The late Canadian-British business tycoon Lord Beaverbrook once remarked that giving certain countries independence was like giving a razor to a child. Such incapable creatures were ill-suited to independence, effectively disqualified from claims to sovereignty because of their poor resume in development.

In 1947, UN General Assembly resolution 181 was passed. It promised a Jewish and an Arab state out of the Mandate of Palestine. In time, it came to be known as the partition resolution. The United States, Soviet Union and Australia were among the countries voting for its adoption. The Arab world was furious. Israeli independence was unilaterally declared.

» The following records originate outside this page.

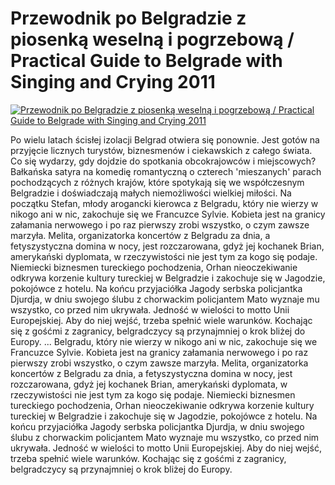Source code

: Przewodnik po Belgradzie z piosenką weselną i pogrzebową / Practical Guide to Belgrade with Singing and Crying 2011 
=============
[![Przewodnik po Belgradzie z piosenką weselną i pogrzebową / Practical Guide to Belgrade with Singing and Crying 2011 ](http://vidos.pl/images/player.gif)](http://vidos.pl/przewodnik-po-belgradzie-z-piosenka-weselna-i-pogrzebowa-practical-guide-to-belgrade-with-singing-and-crying-2011)

 Po wielu latach ścisłej izolacji Belgrad otwiera się ponownie. Jest gotów na przyjęcie licznych turystów, biznesmenów i ciekawskich z całego świata. Co się wydarzy, gdy dojdzie do spotkania obcokrajowców i miejscowych? Bałkańska satyra na komedię romantyczną o czterech 'mieszanych' parach pochodzących z różnych krajów, które spotykają się we współczesnym Belgradzie i doświadczają małych niemożliwości wielkiej miłości. Na początku Stefan, młody arogancki kierowca z Belgradu, który nie wierzy w nikogo ani w nic, zakochuje się we Francuzce Sylvie. Kobieta jest na granicy załamania nerwowego i po raz pierwszy zrobi wszystko, o czym zawsze marzyła. Melita, organizatorka koncertów z Belgradu za dnia, a fetyszystyczna domina w nocy, jest rozczarowana, gdyż jej kochanek Brian, amerykański dyplomata, w rzeczywistości nie jest tym za kogo się podaje. Niemiecki biznesmen tureckiego pochodzenia, Orhan nieoczekiwanie odkrywa korzenie kultury tureckiej w Belgradzie i zakochuje się w Jagodzie, pokojówce z hotelu. Na końcu przyjaciółka Jagody serbska policjantka Djurdja, w dniu swojego ślubu z chorwackim policjantem Mato wyznaje mu wszystko, co przed nim ukrywała. Jedność w wielości to motto Unii Europejskiej. Aby do niej wejść, trzeba spełnić wiele warunków. Kochając się z gośćmi z zagranicy, belgradczycy są przynajmniej o krok bliżej do Europy.   ... Belgradu, który nie wierzy w nikogo ani w nic, zakochuje się we Francuzce Sylvie. Kobieta jest na granicy załamania nerwowego i po raz pierwszy zrobi wszystko, o czym zawsze marzyła. Melita, organizatorka koncertów z Belgradu za dnia, a fetyszystyczna domina w nocy, jest rozczarowana, gdyż jej kochanek Brian, amerykański dyplomata, w rzeczywistości nie jest tym za kogo się podaje. Niemiecki biznesmen tureckiego pochodzenia, Orhan nieoczekiwanie odkrywa korzenie kultury tureckiej w Belgradzie i zakochuje się w Jagodzie, pokojówce z hotelu. Na końcu przyjaciółka Jagody serbska policjantka Djurdja, w dniu swojego ślubu z chorwackim policjantem Mato wyznaje mu wszystko, co przed nim ukrywała. Jedność w wielości to motto Unii Europejskiej. Aby do niej wejść, trzeba spełnić wiele warunków. Kochając się z gośćmi z zagranicy, belgradczycy są przynajmniej o krok bliżej do Europy.
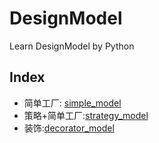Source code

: # DesignModel
Learn DesignModel by Python
## Index
* 简单工厂: [simple_model](https://github.com/zzqFun/DesignModel/tree/master/simple_factory_model)
* 策略+简单工厂:[strategy_model](https://github.com/zzqFun/DesignModel/tree/master/strategy_model)
* 装饰:[decorator_model](https://github.com/zzqFun/DesignModel/tree/master/decorator_model)
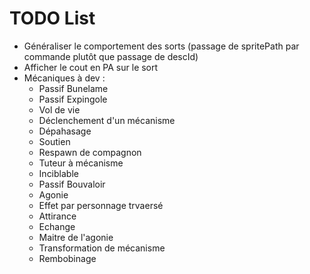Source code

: # TODO List

- Généraliser le comportement des sorts (passage de spritePath par commande plutôt que passage de descId)
- Afficher le cout en PA sur le sort
- Mécaniques à dev : 
  - Passif Bunelame
  - Passif Expingole
  - Vol de vie
  - Déclenchement d'un mécanisme
  - Dépahasage
  - Soutien
  - Respawn de compagnon
  - Tuteur à mécanisme
  - Inciblable
  - Passif Bouvaloir
  - Agonie
  - Effet par personnage trvaersé
  - Attirance
  - Echange
  - Maitre de l'agonie
  - Transformation de mécanisme
  - Rembobinage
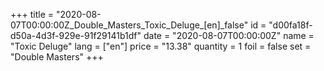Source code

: +++
title = "2020-08-07T00:00:00Z_Double_Masters_Toxic_Deluge_[en]_false"
id = "d00fa18f-d50a-4d3f-929e-91f29141b1df"
date = "2020-08-07T00:00:00Z"
name = "Toxic Deluge"
lang = ["en"]
price = "13.38"
quantity = 1
foil = false
set = "Double Masters"
+++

With these events in mind, Palestinian President Mahmoud Abbas hopes to extract a Security Council resolution validating his effort to establish a Palestinian state along the borders of 4 June 1967.

The Israelis, with American support, are fuming, threatening to abandon the Oslo accords that give the Palestinian Authority control of part of Gaza and the West Bank. Foreign Minister Avigdor Lieberman and Danny Danon of the Likud party have adopted extreme stances, claiming the status of east Jerusalem and the West Bank settlements will cease to be up for negotiation should the Palestinians unilaterally pursue recognition. They, it would seem, have not read the history books.

Danon has urged an annexation of the West Bank and a removal of Palestinians into Jordan, with Egypt taking over Gaza. Given the transformation of the Middle East, the overthrow of various tyrannical regimes and the continuing challenges to others, Israel will be pressed to join the train of history and make similar changes.

That the Palestinians, a recognised people, must mediate their sovereignty through channels that place them in a position of subservience is unacceptable. The question is not whether recognition should be granted, but how.

The US strategy on this has been to reverse the onus of recognition — it is the Palestinian people who must recognise Israel as a 'Jewish state'.

There are those among both Palestinians and the Israeli peace movement who feel the time for recognition is nigh, that it will bring benefits to citizens from both sides. They believe recognition of Palestine will get the parties talking again.